- **Material provided**
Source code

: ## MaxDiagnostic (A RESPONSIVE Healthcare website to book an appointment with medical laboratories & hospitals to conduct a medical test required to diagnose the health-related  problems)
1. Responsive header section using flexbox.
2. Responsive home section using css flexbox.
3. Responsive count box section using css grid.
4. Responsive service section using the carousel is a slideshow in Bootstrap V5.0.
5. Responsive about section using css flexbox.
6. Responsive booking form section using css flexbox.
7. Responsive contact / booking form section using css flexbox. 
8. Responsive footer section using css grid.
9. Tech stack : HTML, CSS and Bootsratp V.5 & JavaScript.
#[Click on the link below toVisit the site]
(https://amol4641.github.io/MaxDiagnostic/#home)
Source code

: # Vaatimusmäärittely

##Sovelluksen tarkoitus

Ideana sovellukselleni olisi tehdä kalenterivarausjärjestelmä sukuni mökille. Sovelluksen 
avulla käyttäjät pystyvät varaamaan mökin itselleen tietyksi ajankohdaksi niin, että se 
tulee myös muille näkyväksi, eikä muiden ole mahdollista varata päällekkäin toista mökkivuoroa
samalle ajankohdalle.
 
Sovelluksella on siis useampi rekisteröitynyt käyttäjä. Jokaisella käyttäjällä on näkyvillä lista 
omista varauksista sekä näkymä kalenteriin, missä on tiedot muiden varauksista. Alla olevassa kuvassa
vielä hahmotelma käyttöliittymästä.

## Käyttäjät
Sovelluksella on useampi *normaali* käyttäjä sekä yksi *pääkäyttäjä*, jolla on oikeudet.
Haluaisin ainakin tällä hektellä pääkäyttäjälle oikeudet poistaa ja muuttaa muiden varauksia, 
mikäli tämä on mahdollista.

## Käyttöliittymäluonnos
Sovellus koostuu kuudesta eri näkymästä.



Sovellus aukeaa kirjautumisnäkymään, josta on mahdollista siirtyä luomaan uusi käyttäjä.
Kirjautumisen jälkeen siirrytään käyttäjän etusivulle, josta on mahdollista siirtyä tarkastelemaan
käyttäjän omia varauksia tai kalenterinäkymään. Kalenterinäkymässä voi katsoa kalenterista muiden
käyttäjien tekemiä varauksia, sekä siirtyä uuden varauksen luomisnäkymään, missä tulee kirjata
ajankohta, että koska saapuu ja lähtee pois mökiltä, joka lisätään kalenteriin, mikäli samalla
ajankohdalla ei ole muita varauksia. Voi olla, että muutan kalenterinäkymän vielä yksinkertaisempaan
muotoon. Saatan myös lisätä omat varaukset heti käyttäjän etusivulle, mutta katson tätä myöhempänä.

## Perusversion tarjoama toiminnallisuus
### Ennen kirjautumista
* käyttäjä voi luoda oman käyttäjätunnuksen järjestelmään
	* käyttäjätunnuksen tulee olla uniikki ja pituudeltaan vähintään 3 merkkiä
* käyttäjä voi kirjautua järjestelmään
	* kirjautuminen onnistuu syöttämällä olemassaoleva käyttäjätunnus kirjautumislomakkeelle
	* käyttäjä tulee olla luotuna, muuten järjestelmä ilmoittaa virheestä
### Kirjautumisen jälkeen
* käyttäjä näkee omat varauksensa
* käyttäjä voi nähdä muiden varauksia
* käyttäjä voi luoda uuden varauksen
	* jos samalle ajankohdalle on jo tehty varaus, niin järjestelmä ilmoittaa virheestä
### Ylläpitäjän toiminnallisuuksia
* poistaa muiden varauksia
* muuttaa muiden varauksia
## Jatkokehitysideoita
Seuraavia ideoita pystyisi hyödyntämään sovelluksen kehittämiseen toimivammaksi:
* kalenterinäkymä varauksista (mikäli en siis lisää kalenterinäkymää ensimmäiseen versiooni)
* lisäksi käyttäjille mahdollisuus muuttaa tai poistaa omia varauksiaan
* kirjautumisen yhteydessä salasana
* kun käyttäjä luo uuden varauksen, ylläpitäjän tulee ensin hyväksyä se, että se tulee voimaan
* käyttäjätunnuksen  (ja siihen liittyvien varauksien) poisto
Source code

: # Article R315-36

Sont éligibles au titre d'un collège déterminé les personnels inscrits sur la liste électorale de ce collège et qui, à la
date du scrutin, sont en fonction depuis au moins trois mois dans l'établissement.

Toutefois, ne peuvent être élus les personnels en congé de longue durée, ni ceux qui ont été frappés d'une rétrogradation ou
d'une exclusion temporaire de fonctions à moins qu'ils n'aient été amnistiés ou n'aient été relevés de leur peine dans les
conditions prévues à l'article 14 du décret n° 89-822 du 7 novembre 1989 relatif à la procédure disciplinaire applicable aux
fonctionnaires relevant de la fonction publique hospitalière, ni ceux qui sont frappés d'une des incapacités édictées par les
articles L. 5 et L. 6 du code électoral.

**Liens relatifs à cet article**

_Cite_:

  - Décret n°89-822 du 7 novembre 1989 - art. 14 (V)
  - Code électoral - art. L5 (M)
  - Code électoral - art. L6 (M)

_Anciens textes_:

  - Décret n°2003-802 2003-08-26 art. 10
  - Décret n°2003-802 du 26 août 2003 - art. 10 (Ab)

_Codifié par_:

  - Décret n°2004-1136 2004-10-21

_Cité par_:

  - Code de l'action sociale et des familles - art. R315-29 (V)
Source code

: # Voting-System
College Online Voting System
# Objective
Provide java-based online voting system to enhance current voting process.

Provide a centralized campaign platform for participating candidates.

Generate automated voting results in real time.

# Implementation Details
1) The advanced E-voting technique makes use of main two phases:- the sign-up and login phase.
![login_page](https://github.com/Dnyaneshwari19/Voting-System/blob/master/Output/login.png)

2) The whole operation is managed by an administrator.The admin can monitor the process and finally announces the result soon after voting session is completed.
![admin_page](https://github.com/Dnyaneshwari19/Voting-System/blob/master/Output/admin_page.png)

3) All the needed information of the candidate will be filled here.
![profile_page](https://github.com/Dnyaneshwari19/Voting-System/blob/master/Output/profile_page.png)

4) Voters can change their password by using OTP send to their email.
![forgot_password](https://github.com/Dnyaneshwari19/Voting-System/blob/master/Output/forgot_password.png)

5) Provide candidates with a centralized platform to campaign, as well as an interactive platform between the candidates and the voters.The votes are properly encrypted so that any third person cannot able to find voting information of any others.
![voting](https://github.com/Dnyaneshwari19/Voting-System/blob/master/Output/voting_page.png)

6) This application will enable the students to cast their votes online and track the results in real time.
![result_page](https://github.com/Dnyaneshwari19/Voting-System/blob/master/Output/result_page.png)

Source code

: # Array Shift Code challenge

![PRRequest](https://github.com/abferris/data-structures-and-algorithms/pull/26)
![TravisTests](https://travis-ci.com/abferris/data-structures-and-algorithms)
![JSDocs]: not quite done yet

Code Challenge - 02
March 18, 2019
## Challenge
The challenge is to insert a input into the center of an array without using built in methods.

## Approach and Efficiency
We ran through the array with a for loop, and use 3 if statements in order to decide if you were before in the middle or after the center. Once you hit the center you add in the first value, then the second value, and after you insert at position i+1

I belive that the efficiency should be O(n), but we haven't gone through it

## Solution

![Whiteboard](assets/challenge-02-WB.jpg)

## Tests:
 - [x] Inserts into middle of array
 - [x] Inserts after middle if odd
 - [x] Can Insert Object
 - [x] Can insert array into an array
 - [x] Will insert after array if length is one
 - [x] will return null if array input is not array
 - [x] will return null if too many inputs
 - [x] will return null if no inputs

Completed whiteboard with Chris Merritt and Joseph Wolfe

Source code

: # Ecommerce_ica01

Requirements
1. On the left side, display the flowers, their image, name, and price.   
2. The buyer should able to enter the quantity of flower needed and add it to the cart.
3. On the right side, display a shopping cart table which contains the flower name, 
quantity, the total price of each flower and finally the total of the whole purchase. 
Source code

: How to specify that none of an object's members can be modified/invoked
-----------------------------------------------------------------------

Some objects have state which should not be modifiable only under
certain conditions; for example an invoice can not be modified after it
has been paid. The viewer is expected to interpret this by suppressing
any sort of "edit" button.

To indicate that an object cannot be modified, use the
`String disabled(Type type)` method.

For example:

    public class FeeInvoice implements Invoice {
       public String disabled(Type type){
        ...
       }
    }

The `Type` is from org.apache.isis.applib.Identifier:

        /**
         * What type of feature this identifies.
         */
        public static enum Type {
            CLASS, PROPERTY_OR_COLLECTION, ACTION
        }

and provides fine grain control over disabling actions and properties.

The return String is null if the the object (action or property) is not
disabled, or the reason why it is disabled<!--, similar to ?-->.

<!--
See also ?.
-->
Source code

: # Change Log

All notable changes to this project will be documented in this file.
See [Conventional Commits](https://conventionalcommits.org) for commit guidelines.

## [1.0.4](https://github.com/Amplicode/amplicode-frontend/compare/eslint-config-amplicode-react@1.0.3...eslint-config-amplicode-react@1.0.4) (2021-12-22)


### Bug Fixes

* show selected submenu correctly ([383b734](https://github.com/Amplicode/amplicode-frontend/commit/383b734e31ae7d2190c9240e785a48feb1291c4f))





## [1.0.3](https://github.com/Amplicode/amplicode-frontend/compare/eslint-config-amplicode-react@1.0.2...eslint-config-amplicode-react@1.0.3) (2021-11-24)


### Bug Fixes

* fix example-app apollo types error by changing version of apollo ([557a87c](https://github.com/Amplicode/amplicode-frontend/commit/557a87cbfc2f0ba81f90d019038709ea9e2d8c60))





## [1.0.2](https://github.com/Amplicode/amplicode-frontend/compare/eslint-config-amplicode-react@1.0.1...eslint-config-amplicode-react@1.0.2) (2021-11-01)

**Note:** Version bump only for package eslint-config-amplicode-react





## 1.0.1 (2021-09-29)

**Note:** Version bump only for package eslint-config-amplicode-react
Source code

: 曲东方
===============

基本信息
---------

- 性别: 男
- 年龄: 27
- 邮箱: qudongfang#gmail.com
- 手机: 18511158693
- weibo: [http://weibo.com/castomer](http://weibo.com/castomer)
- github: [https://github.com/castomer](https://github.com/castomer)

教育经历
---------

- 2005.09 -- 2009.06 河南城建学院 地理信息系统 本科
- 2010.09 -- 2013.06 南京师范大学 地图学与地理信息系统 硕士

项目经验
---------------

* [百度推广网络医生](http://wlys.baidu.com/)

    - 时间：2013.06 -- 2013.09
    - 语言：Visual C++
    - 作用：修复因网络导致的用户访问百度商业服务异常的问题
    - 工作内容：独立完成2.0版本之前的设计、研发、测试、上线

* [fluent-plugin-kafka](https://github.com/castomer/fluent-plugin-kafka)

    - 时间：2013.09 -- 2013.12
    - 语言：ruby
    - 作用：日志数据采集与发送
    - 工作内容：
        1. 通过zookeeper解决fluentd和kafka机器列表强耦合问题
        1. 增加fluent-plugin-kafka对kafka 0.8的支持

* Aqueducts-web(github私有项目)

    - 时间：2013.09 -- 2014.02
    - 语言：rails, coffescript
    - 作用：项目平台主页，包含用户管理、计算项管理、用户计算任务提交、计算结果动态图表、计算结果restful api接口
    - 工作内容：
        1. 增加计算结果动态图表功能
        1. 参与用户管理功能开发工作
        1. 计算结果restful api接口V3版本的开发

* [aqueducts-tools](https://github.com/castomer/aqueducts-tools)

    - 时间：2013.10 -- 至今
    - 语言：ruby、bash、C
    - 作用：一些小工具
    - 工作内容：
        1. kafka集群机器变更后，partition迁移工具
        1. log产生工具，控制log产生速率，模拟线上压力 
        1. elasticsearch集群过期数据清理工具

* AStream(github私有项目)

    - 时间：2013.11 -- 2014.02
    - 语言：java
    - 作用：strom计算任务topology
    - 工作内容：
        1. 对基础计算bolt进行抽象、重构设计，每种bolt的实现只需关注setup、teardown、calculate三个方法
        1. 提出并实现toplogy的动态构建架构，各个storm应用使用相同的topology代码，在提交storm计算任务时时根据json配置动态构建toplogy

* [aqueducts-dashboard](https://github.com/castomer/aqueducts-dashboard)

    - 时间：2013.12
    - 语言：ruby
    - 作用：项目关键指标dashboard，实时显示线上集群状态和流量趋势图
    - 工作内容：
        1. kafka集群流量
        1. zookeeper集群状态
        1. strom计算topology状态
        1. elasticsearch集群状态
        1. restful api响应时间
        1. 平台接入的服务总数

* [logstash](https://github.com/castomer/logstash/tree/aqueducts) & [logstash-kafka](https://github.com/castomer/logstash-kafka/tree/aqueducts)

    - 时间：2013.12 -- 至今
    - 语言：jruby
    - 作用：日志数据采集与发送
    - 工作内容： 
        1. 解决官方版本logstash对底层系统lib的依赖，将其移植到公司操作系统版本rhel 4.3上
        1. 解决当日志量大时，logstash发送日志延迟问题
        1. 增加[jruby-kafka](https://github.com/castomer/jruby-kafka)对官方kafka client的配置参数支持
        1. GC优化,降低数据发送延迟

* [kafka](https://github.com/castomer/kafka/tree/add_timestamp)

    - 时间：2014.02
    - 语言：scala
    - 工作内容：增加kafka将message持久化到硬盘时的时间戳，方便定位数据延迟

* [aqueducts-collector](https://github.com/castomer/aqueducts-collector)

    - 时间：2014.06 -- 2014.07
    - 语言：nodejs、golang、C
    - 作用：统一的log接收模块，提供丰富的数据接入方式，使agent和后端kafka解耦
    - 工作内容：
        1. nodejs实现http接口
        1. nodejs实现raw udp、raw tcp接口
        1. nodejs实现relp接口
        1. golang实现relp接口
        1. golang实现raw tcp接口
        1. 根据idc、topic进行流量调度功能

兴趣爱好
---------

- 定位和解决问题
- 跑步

- **Description of the task**
Please show every line of the records that holds the word "name".

- **Exercise answer**
1. On the left side, display the flowers, their image, name, and price.   
3. On the right side, display a shopping cart table which contains the flower name, 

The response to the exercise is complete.